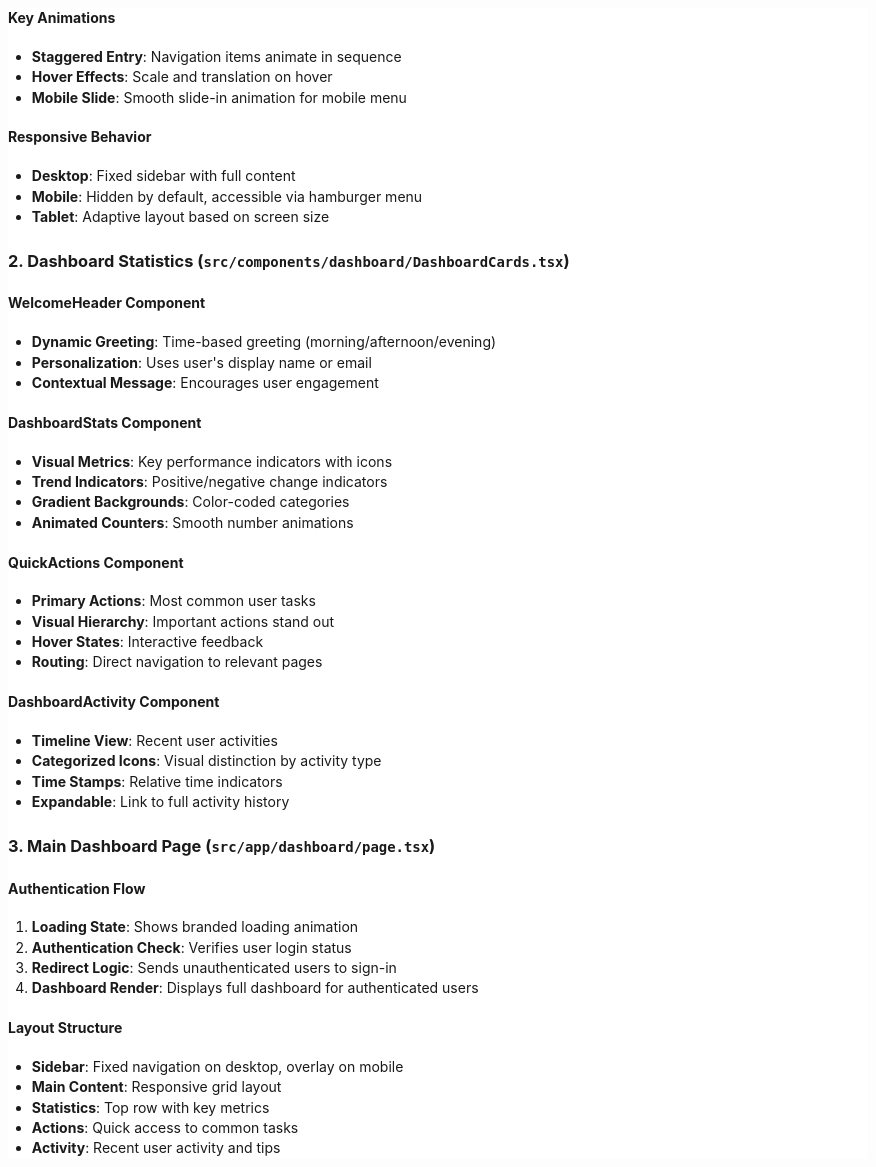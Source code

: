 #### Key Animations
- **Staggered Entry**: Navigation items animate in sequence
- **Hover Effects**: Scale and translation on hover
- **Mobile Slide**: Smooth slide-in animation for mobile menu

#### Responsive Behavior
- **Desktop**: Fixed sidebar with full content
- **Mobile**: Hidden by default, accessible via hamburger menu
- **Tablet**: Adaptive layout based on screen size

### 2. Dashboard Statistics (`src/components/dashboard/DashboardCards.tsx`)

#### WelcomeHeader Component
- **Dynamic Greeting**: Time-based greeting (morning/afternoon/evening)
- **Personalization**: Uses user's display name or email
- **Contextual Message**: Encourages user engagement

#### DashboardStats Component
- **Visual Metrics**: Key performance indicators with icons
- **Trend Indicators**: Positive/negative change indicators
- **Gradient Backgrounds**: Color-coded categories
- **Animated Counters**: Smooth number animations

#### QuickActions Component
- **Primary Actions**: Most common user tasks
- **Visual Hierarchy**: Important actions stand out
- **Hover States**: Interactive feedback
- **Routing**: Direct navigation to relevant pages

#### DashboardActivity Component
- **Timeline View**: Recent user activities
- **Categorized Icons**: Visual distinction by activity type
- **Time Stamps**: Relative time indicators
- **Expandable**: Link to full activity history

### 3. Main Dashboard Page (`src/app/dashboard/page.tsx`)

#### Authentication Flow
1. **Loading State**: Shows branded loading animation
2. **Authentication Check**: Verifies user login status
3. **Redirect Logic**: Sends unauthenticated users to sign-in
4. **Dashboard Render**: Displays full dashboard for authenticated users

#### Layout Structure
- **Sidebar**: Fixed navigation on desktop, overlay on mobile
- **Main Content**: Responsive grid layout
- **Statistics**: Top row with key metrics
- **Actions**: Quick access to common tasks
- **Activity**: Recent user activity and tips

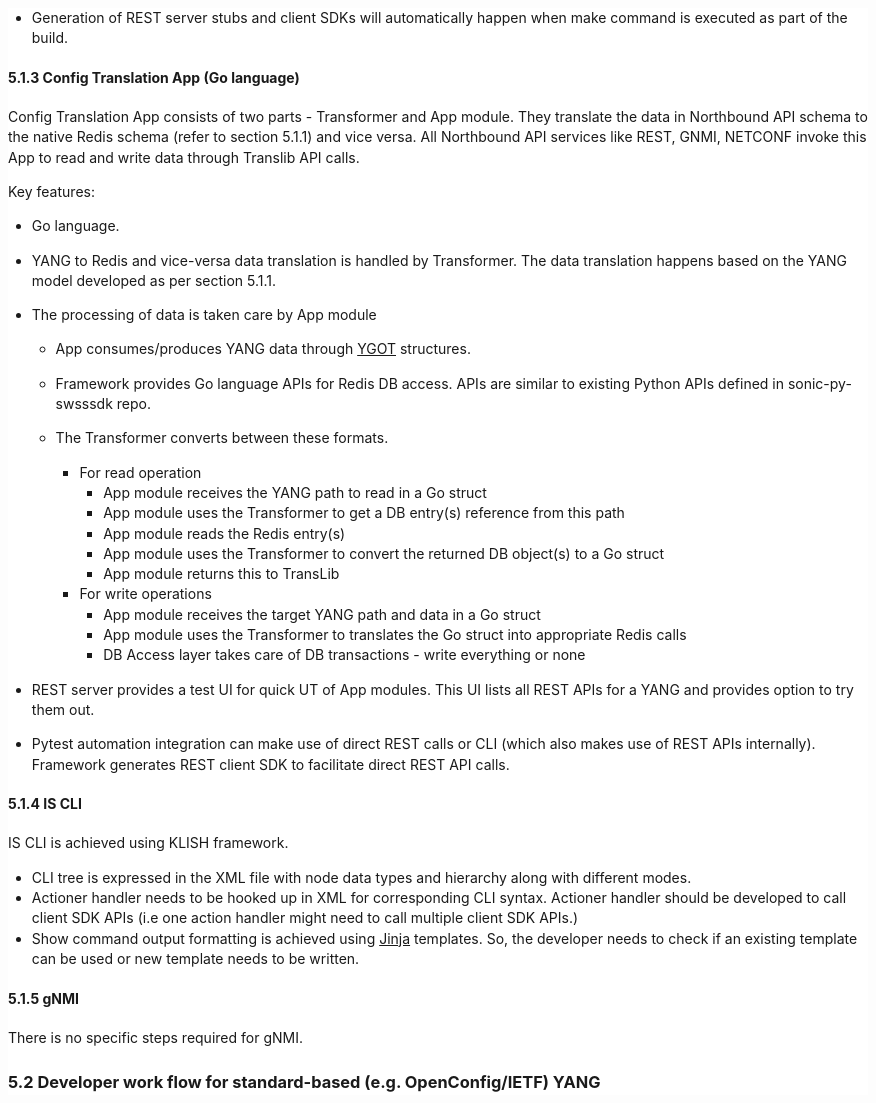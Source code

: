 * Generation of REST server stubs and client SDKs will automatically happen when make command is executed as part of the build.

#### 5.1.3 Config Translation App (Go language)
Config Translation App consists of two parts - Transformer and App module. They translate the data in Northbound API schema to the native Redis schema (refer to section 5.1.1) and vice versa. All Northbound API services like REST, GNMI, NETCONF invoke this App to read and write data through Translib API calls.

Key features:

* Go language.
* YANG to Redis and vice-versa data translation is handled by Transformer. The data translation happens based on the YANG model developed as per section 5.1.1.
* The processing of data is taken care by App module
	* App consumes/produces YANG data through [YGOT](https://github.com/openconfig/YGOT) structures.
	* Framework provides Go language APIs for Redis DB access. APIs are similar to existing Python APIs defined in sonic-py-swsssdk repo.
	* The Transformer converts between these formats.

		* For read operation
			* App module receives the YANG path to read in a Go struct
			* App module uses the Transformer to get a DB entry(s) reference from this path
			* App module reads the Redis entry(s)
			* App module uses the Transformer to convert the returned DB object(s) to a Go struct
			* App module returns this to TransLib
		* For write operations
			* App module receives the target YANG path and data in a Go struct
			* App module uses the Transformer to translates the Go struct into appropriate Redis calls
			* DB Access layer takes care of DB transactions - write everything or none

* REST server provides a test UI for quick UT of App modules. This UI lists all REST APIs for a YANG and provides option to try them out.
* Pytest automation integration can make use of direct REST calls or CLI (which also makes use of REST APIs internally). Framework generates REST client SDK to facilitate direct REST API calls.

#### 5.1.4 IS CLI
IS CLI is achieved using KLISH framework.

* CLI tree is expressed in the XML file with node data types and hierarchy along with different modes.
* Actioner handler needs to be hooked up in XML for corresponding CLI syntax. Actioner handler should be developed to call client SDK APIs (i.e one action handler might need to call multiple client SDK APIs.)
* Show command output formatting is achieved using [Jinja](http://jinja.pocoo.org/) templates. So, the developer needs to check if an existing template can be used or new template needs to be written.

#### 5.1.5  gNMI
There is no specific steps required for gNMI.


### 5.2 Developer work flow for standard-based (e.g. OpenConfig/IETF) YANG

**What the task requires**
If a line in the entries above contains "care", include it in the count, then report only the total.

**Expected answer**
2